--- STORED DATA ---

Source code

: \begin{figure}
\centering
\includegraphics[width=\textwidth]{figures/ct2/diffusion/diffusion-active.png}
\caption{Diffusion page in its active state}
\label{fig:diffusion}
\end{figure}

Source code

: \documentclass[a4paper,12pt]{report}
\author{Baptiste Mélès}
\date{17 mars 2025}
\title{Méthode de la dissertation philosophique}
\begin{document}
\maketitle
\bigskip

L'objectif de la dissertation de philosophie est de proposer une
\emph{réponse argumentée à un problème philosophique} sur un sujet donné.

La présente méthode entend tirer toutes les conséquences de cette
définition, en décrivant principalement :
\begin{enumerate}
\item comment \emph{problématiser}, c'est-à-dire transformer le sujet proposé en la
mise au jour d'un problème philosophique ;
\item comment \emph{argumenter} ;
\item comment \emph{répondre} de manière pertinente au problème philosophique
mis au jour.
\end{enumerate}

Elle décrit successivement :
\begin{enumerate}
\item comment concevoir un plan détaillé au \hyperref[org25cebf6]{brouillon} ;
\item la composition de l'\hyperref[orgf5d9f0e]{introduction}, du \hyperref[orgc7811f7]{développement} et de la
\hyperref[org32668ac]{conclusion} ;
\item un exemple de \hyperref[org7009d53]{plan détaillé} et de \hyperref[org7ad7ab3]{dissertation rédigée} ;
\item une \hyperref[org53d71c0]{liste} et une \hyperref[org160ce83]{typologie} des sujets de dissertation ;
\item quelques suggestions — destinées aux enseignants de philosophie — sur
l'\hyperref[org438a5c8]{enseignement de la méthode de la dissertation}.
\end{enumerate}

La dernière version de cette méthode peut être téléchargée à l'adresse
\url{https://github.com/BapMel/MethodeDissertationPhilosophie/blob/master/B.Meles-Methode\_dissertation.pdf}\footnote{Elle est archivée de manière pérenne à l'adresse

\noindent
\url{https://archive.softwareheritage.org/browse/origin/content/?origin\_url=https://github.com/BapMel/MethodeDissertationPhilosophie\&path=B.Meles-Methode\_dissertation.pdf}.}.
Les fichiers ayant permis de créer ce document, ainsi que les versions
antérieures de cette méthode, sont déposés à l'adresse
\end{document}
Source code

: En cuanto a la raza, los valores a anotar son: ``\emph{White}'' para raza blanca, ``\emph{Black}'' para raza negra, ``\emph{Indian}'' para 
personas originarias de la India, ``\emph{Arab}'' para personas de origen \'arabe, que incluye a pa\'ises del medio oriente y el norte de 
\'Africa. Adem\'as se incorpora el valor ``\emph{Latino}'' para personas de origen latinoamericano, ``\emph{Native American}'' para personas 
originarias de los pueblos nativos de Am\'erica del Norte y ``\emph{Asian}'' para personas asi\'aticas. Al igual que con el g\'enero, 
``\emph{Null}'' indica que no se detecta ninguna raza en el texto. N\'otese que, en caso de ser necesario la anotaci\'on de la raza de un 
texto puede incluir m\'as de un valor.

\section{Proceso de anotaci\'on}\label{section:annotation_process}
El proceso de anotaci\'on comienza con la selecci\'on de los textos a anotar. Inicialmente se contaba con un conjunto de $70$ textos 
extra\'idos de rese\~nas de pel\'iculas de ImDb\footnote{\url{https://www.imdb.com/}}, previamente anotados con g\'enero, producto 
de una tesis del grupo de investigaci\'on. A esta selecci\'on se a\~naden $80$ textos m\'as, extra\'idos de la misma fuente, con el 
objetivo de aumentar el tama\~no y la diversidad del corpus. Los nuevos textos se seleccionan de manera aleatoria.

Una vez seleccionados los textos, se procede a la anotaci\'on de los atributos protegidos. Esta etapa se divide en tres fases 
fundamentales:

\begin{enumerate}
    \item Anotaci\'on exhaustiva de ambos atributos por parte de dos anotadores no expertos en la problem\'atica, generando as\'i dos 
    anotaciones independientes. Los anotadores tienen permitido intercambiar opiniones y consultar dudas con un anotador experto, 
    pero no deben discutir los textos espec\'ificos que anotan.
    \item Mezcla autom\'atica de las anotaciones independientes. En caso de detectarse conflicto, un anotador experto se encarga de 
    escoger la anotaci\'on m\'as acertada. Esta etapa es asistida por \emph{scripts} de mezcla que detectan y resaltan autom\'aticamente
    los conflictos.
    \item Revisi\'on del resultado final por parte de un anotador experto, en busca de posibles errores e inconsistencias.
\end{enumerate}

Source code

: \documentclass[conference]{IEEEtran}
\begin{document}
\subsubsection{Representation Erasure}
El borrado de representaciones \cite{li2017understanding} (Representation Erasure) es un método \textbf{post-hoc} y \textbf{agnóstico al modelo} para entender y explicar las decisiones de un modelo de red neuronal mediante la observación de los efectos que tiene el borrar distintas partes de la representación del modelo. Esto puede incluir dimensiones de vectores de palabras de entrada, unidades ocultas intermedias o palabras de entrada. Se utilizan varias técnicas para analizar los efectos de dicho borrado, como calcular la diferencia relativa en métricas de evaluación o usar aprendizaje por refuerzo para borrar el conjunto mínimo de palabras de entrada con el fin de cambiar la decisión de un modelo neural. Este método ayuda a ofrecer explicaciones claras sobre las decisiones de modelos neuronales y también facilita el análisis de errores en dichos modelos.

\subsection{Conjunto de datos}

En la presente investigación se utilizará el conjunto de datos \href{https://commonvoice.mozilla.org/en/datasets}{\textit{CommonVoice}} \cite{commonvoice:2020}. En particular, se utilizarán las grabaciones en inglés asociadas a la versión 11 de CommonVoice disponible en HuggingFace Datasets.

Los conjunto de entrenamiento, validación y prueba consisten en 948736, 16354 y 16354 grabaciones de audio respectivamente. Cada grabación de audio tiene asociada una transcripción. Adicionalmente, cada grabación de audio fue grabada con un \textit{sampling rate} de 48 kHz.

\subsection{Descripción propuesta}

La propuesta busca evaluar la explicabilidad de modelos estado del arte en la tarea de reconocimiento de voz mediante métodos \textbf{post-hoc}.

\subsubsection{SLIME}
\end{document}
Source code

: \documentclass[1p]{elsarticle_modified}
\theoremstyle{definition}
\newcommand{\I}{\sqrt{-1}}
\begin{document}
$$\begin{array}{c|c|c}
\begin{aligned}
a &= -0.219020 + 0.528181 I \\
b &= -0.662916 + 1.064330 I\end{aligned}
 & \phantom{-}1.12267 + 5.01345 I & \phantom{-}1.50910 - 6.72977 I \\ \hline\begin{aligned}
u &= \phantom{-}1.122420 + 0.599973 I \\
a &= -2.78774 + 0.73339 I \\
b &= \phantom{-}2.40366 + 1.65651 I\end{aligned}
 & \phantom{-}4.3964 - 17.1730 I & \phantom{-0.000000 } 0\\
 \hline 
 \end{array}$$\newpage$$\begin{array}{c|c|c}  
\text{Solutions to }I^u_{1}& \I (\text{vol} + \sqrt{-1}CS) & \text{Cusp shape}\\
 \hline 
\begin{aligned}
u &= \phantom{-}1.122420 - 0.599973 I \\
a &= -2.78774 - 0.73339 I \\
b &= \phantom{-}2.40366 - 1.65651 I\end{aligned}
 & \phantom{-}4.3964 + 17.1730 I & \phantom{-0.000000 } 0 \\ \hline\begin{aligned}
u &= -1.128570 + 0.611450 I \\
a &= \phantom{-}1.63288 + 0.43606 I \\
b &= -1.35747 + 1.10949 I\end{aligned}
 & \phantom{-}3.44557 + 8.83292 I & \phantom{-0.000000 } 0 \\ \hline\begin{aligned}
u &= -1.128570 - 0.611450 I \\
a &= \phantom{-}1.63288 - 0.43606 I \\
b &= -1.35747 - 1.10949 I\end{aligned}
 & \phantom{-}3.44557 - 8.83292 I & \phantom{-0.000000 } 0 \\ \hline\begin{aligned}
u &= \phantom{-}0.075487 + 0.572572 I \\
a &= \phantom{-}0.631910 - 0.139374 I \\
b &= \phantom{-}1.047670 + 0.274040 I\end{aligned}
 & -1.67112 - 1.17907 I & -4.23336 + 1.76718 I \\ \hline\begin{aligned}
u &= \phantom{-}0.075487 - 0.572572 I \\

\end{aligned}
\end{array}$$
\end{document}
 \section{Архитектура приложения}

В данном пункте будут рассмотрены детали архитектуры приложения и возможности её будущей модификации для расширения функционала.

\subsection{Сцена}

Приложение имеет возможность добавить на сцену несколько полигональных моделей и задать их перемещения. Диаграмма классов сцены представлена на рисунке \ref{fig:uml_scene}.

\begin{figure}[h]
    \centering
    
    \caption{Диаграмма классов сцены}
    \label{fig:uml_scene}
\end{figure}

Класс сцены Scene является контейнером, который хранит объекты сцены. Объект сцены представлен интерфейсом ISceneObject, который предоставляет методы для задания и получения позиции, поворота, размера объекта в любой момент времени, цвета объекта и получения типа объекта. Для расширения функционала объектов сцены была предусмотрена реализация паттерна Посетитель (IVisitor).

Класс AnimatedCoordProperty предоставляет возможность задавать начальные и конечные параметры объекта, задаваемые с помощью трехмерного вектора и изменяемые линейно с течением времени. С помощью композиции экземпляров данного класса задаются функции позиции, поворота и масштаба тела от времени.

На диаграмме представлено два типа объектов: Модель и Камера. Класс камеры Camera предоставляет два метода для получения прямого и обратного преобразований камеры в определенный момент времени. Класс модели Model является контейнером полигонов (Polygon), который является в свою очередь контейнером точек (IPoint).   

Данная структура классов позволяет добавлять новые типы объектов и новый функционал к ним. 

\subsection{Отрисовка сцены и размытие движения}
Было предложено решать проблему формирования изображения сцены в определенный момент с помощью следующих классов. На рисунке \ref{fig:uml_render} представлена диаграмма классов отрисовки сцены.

---

Going back to the entries above, set down exactly the lines that begin at the one with "b &= -0.662916" and end at the one with "- 8.83292 I", both included, and nothing else.

ANSWER AREA:
b &= -0.662916 + 1.064330 I\end{aligned}
 & \phantom{-}1.12267 + 5.01345 I & \phantom{-}1.50910 - 6.72977 I \\ \hline\begin{aligned}
u &= \phantom{-}1.122420 + 0.599973 I \\
a &= -2.78774 + 0.73339 I \\
b &= \phantom{-}2.40366 + 1.65651 I\end{aligned}
 & \phantom{-}4.3964 - 17.1730 I & \phantom{-0.000000 } 0\\
 \hline 
 \end{array}$$\newpage$$\begin{array}{c|c|c}  
\text{Solutions to }I^u_{1}& \I (\text{vol} + \sqrt{-1}CS) & \text{Cusp shape}\\
 \hline 
\begin{aligned}
u &= \phantom{-}1.122420 - 0.599973 I \\
a &= -2.78774 - 0.73339 I \\
b &= \phantom{-}2.40366 - 1.65651 I\end{aligned}
 & \phantom{-}4.3964 + 17.1730 I & \phantom{-0.000000 } 0 \\ \hline\begin{aligned}
u &= -1.128570 + 0.611450 I \\
a &= \phantom{-}1.63288 + 0.43606 I \\
b &= -1.35747 + 1.10949 I\end{aligned}
 & \phantom{-}3.44557 + 8.83292 I & \phantom{-0.000000 } 0 \\ \hline\begin{aligned}
u &= -1.128570 - 0.611450 I \\
a &= \phantom{-}1.63288 - 0.43606 I \\
b &= -1.35747 - 1.10949 I\end{aligned}
 & \phantom{-}3.44557 - 8.83292 I & \phantom{-0.000000 } 0 \\ \hline\begin{aligned}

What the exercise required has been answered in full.